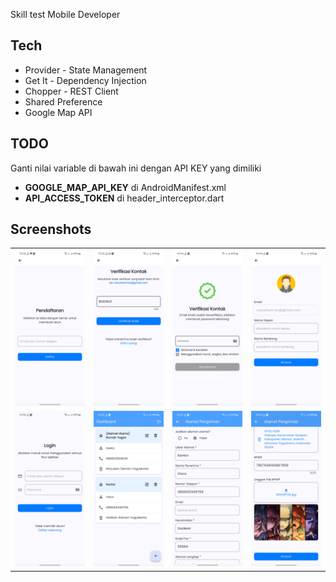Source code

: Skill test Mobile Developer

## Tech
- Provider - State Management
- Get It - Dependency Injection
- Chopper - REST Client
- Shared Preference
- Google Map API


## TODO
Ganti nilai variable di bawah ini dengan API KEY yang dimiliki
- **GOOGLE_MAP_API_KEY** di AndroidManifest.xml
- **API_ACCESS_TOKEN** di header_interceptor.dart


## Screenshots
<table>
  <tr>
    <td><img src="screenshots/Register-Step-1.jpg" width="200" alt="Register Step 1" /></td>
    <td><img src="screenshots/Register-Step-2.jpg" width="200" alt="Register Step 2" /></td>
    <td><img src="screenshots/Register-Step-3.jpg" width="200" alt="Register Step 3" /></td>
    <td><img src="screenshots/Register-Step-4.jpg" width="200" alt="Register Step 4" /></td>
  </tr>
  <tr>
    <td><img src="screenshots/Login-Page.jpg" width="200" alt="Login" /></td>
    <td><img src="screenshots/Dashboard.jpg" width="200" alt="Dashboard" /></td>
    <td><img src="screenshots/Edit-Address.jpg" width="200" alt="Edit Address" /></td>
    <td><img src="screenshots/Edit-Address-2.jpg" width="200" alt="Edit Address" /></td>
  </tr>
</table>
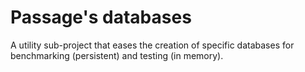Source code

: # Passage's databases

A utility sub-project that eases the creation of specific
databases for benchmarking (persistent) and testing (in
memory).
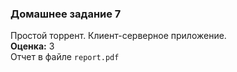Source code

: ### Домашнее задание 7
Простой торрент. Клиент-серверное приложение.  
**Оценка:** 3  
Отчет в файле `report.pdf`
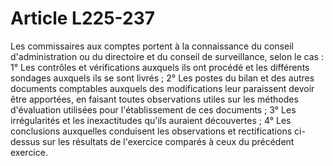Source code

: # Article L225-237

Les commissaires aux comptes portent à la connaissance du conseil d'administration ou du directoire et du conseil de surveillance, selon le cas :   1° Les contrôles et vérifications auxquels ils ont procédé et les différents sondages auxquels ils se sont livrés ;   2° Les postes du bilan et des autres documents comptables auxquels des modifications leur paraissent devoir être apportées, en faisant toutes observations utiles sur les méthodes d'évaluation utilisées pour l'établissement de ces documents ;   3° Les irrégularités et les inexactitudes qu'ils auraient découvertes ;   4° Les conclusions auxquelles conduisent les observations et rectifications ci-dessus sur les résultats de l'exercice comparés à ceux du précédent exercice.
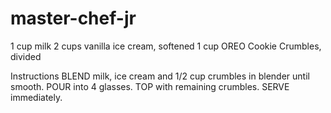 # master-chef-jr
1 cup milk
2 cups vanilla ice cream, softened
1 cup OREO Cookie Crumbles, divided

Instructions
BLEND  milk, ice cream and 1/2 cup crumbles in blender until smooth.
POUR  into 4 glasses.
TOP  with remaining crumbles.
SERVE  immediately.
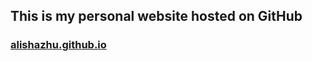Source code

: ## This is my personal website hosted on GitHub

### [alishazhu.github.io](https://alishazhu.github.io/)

...

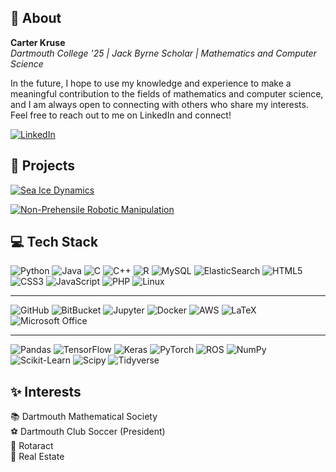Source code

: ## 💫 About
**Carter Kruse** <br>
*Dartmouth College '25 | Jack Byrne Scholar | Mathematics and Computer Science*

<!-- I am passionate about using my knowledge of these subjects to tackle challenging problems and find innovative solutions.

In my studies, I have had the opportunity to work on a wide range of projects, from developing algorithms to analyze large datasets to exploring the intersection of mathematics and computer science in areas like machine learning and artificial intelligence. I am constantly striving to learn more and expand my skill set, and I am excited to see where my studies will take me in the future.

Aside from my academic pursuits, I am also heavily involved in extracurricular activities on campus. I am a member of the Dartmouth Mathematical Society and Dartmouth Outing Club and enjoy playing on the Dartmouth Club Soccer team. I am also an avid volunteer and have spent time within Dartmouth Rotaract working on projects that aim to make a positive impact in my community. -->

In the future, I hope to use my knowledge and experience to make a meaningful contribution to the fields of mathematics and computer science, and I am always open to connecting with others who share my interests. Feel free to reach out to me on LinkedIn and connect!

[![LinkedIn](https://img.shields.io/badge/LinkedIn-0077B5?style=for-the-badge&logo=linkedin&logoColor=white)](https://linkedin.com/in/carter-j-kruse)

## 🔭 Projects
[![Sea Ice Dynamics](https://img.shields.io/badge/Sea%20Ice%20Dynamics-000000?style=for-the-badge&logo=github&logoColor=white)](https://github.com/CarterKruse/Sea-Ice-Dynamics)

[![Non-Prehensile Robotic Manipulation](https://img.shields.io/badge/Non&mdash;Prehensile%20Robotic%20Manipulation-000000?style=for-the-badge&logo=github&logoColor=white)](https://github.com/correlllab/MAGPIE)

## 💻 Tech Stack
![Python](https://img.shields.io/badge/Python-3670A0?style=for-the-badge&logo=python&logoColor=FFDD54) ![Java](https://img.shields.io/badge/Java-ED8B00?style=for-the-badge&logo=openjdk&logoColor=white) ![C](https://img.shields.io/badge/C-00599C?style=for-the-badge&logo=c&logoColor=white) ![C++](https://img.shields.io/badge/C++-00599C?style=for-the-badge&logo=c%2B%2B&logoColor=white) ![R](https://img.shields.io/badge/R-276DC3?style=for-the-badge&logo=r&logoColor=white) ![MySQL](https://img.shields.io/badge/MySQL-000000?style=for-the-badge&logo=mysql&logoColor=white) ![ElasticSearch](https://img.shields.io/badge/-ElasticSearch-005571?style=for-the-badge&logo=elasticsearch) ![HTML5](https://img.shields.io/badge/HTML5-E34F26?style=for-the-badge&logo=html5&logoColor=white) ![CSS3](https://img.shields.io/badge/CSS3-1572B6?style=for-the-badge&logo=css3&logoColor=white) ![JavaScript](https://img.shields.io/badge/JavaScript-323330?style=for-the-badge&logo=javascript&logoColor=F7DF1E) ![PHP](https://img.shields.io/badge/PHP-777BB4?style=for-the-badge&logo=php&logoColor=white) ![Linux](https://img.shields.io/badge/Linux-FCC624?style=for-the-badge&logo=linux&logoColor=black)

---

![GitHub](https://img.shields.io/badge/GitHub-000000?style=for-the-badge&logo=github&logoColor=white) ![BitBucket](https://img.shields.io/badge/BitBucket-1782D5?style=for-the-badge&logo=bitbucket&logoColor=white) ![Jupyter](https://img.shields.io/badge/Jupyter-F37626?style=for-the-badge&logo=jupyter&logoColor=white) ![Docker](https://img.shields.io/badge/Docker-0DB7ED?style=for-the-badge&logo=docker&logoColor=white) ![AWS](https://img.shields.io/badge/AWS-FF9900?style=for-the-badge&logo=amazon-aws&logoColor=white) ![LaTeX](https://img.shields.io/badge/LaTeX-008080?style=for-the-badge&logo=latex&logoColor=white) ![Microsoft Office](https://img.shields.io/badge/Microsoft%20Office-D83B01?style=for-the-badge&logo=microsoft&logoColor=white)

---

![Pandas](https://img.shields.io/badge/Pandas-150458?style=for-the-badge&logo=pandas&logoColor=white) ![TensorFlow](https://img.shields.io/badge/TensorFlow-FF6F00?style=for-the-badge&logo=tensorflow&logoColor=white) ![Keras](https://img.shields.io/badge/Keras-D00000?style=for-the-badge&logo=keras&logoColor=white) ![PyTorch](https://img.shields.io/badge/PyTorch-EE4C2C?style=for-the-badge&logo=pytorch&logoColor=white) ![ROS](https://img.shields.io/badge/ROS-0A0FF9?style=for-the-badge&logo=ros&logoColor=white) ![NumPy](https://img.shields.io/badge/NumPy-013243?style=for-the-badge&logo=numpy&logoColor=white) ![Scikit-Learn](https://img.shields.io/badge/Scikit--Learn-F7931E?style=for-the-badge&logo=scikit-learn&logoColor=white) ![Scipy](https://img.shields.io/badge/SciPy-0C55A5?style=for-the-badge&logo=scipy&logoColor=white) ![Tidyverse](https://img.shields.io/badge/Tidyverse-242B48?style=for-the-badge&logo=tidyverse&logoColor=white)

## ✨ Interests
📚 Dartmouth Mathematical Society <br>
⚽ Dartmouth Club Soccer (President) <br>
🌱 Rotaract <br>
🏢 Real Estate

Requirement - Although the records above contain pictures, the copy should not; retype exactly the lines from the one containing "# master-chef-jr" through the one containing "### [alishazhu.github.io](https://alishazhu.github.io/)".

Exercise output -
 # master-chef-jr
1 cup milk
2 cups vanilla ice cream, softened
1 cup OREO Cookie Crumbles, divided

Instructions
BLEND  milk, ice cream and 1/2 cup crumbles in blender until smooth.
POUR  into 4 glasses.
TOP  with remaining crumbles.
SERVE  immediately.
Source code

: ## This is my personal website hosted on GitHub

### [alishazhu.github.io](https://alishazhu.github.io/)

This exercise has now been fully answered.